By checking 122 cases where computer gave a permission of transfusion but physicians denied (false negative), a majority of those cases were accompanied with extra health problems or with a more critical condision such as with a higher ASA score. In those situations, blood transfusion may be allowed by a routine judgement, as given by our computer algorithm. However, physician experts believed patients’ condition could be controlled with a cautious clinical management without a need for blood transfusion. Such a human judgement was built over years’ of clinic experiences and comprehension on the prognosis of those health problems. Even thought the computer has the capacity of taking in more patient data into its algorithm, it is difficult for it to take dynamic variables into the decision making process like human experts. Therefore, current algorithm is not fully ready for replacing human expert in making the judgement on blood transfusion.

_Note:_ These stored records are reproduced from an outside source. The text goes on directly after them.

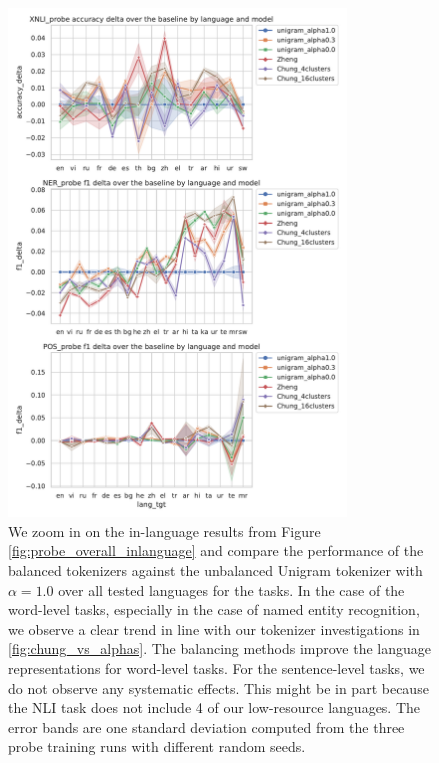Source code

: \begin{figure}
    \centering
    \includegraphics[width=0.8\textwidth]{figures/probe_detailed_inlanguage_over_baseline.pdf}
    \caption{We zoom in on the in-language results from Figure \ref{fig:probe_overall_inlanguage} and compare the performance of the balanced tokenizers against the unbalanced Unigram tokenizer with $\alpha=1.0$ over all tested languages for the tasks. In the case of the word-level tasks, especially in the case of named entity recognition, we observe a clear trend in line with our tokenizer investigations in \ref{fig:chung_vs_alphas}. The balancing methods improve the language representations for word-level tasks. For the sentence-level tasks, we do not observe any systematic effects. This might be in part because the NLI task does not include 4 of our low-resource languages. The error bands are one standard deviation computed from the three probe training runs with different random seeds.}
    \label{fig:probe_overall_inlanguage_over_baseline}
\end{figure}

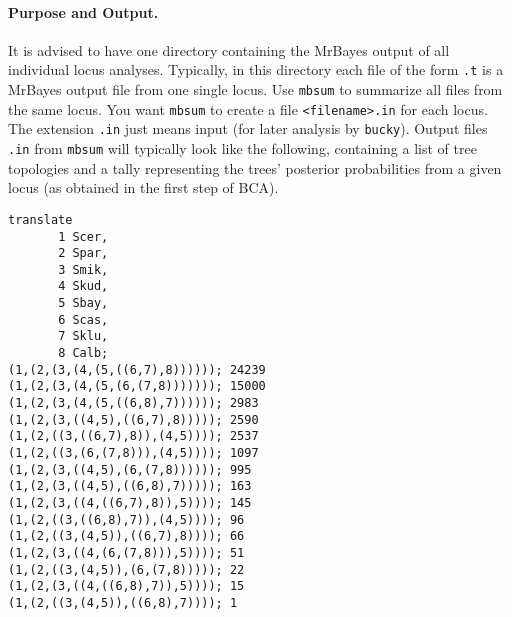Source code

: \documentclass[12pt,english,final,letterpaper]{article}
\begin{document}
\paragraph{Purpose and Output.}
It is advised to have one directory containing the MrBayes output 
of all individual locus analyses. Typically, in this directory
each file of the form {\tt *.t} is a MrBayes output file from one 
single locus.  Use {\tt mbsum} to summarize all files from the
same locus. You want {\tt mbsum} to create a file 
\verb+<filename>.in+ for each locus. 
The extension \verb+.in+
just means input (for later analysis by {\tt bucky}). 
Output files {\tt *.in} from {\tt mbsum} will typically look like the following,
containing a list of tree topologies and a tally representing the trees' posterior
probabilities from a given locus (as obtained in the first step of BCA).
{\small
\begin{verbatim}
translate
       1 Scer,
       2 Spar,
       3 Smik,
       4 Skud,
       5 Sbay,
       6 Scas,
       7 Sklu,
       8 Calb;
(1,(2,(3,(4,(5,((6,7),8)))))); 24239
(1,(2,(3,(4,(5,(6,(7,8))))))); 15000
(1,(2,(3,(4,(5,((6,8),7)))))); 2983
(1,(2,(3,((4,5),((6,7),8))))); 2590
(1,(2,((3,((6,7),8)),(4,5)))); 2537
(1,(2,((3,(6,(7,8))),(4,5)))); 1097
(1,(2,(3,((4,5),(6,(7,8)))))); 995
(1,(2,(3,((4,5),((6,8),7))))); 163
(1,(2,(3,((4,((6,7),8)),5)))); 145
(1,(2,((3,((6,8),7)),(4,5)))); 96
(1,(2,((3,(4,5)),((6,7),8)))); 66
(1,(2,(3,((4,(6,(7,8))),5)))); 51
(1,(2,((3,(4,5)),(6,(7,8))))); 22
(1,(2,(3,((4,((6,8),7)),5)))); 15
(1,(2,((3,(4,5)),((6,8),7)))); 1
\end{verbatim}}
 
\end{document}
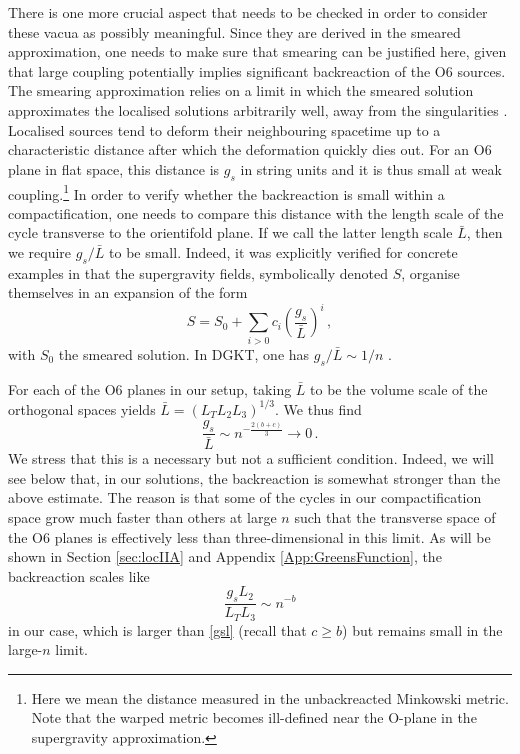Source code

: \documentclass[11pt]{article}
\newcommand{\be}{\begin{equation}}
\newcommand{\ee}{\end{equation}}
\def\be{\begin{equation}}
\def\ee{\end{equation}}
\renewcommand{\[}{\left[}
\renewcommand{\]}{\right]}
\renewcommand{\(}{\left(}
\renewcommand{\)}{\right)}
\newcommand{\<}{\langle}
\renewcommand{\>}{\rangle}
\begin{document}
There is one more crucial aspect that needs to be checked in order to consider these vacua as possibly meaningful. Since they are derived in the smeared approximation, one needs to make sure that smearing can be justified here, given that large coupling potentially implies significant  backreaction of the O6 sources. The smearing approximation relies on a limit in which the smeared solution approximates the localised solutions arbitrarily well, away from the singularities \cite{Baines:2020dmu,Marchesano:2020qvg,Junghans:2020acz}. Localised sources tend to deform their neighbouring spacetime up to a characteristic distance after which the deformation quickly dies out. For an O6 plane in flat space, this distance is $g_s$ in string units and it is thus small at weak coupling.\footnote{Here we mean the distance measured in the unbackreacted Minkowski metric. Note that the warped metric becomes ill-defined near the O-plane in the supergravity approximation.} In order to verify whether the backreaction is small within a compactification, one needs to compare this distance with the length scale of the cycle transverse to the orientifold plane. If we call the latter length scale $\bar{L}$, then we require $g_s/\bar{L}$ to be small. Indeed, it was explicitly verified for concrete examples in \cite{Marchesano:2020qvg, Junghans:2020acz, Baines:2020dmu} that the supergravity fields, symbolically denoted $S$, organise themselves in an expansion of the form
\be
S=S_0 + \sum_{i>0} c_i \left(\frac{g_s}{\bar{L}}\right)^i\,,
\ee
with $S_0$ the smeared solution. In DGKT, one has $g_s/\bar{L}\sim 1/n$ \cite{Marchesano:2020qvg,Junghans:2020acz}.

For each of the O6 planes in our setup, taking $\bar{L}$ to be the volume scale of the orthogonal spaces yields $\bar{L}=(L_TL_2L_3)^{1/3}$. We thus find
\be
\frac{g_s}{\bar{L}} \sim n^{-\frac{2(b+c)}{3}} \rightarrow 0  \,. \label{gsl}
\ee 
We stress that this is a necessary but not a sufficient condition. Indeed, we will see below that, in our solutions, the backreaction is somewhat stronger than the above estimate. The reason is that some of the cycles in our compactification space grow much faster than others at large $n$ such that the transverse space of the O6 planes is effectively less than three-dimensional in this limit. As will be shown in Section \ref{sec:locIIA} and Appendix \ref{App:GreensFunction}, the backreaction scales like
\begin{equation}
\frac{g_sL_2}{L_TL_3} \sim n^{-b}
\end{equation}
in our case, which is larger than \eqref{gsl} (recall that $c\ge b$) but remains small in the large-$n$ limit.
\end{document}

Having said that, we would like to protect the value of employing computing technology for checking the quality of blood transfusion and its value for saving human workload without scarifying the patient safety.

Unlike physicians trained in western countries who follow the strict guideline for blood transfusion, physicians and surgeons in China are not compliant to the guideline and they practice differently among different health systems and different level of hospitals. There is a high chance of identifying unappropriated prescriptions for blood transfusion. Therefore, in every level of health authorities in China, a large amount of manpower was employed to check the quality of blood transfusion cases. Taking a mid-sized province, Zhejiang with a 60-million population in China as an example, over 30 thousand of new blood transfusion cases were added to a provincial-wide database. A group of experts spend thousands of hours in reviewing the blood transfusion data, making it exceptionally challenging to monitor every single case.

When applying artificial intelligence to the blood management, we are glad to see that our algorithm worked well for predicting the appropriateness of blood transfusions; simply, more than 3600 cases of appropriate blood transfusions give the computer a sufficient chance to learn from a human with a high matching rate (99%). However, we still have a room to improve on those inappropriate cases (90.9%). It looks to us the size of the dataset is an important factor for educating a computer to act like a human.

Another factor that may contribute to the discrepancy between human and computer judgement may come from the data quality. Insufficient variables in some of the data entries or mistakes made when inputting the data to the computer may have caused disagreements between human and computer judgements. A more advanced and complex computer algorithm, such as a convolutional neural network, may be applied in the future in order to test if a better outcome can be achieved [17,18,19].

Conclusion

The reported algorithm in this project allow computers to inspect blood transfusion cases in a speedy fashion. This new technology will help us to identify appropriate cases for blood transfusion with accuracy but is still accompanied with a level of false rate. Further research with a large sample size and improved data quality will be needed for upgrading our algorithm before using it for assisting physicians through a systematic approach. We expect this new approach will save hundreds of hours for physicians from tedious works and give them opportunity to service patients in a better way.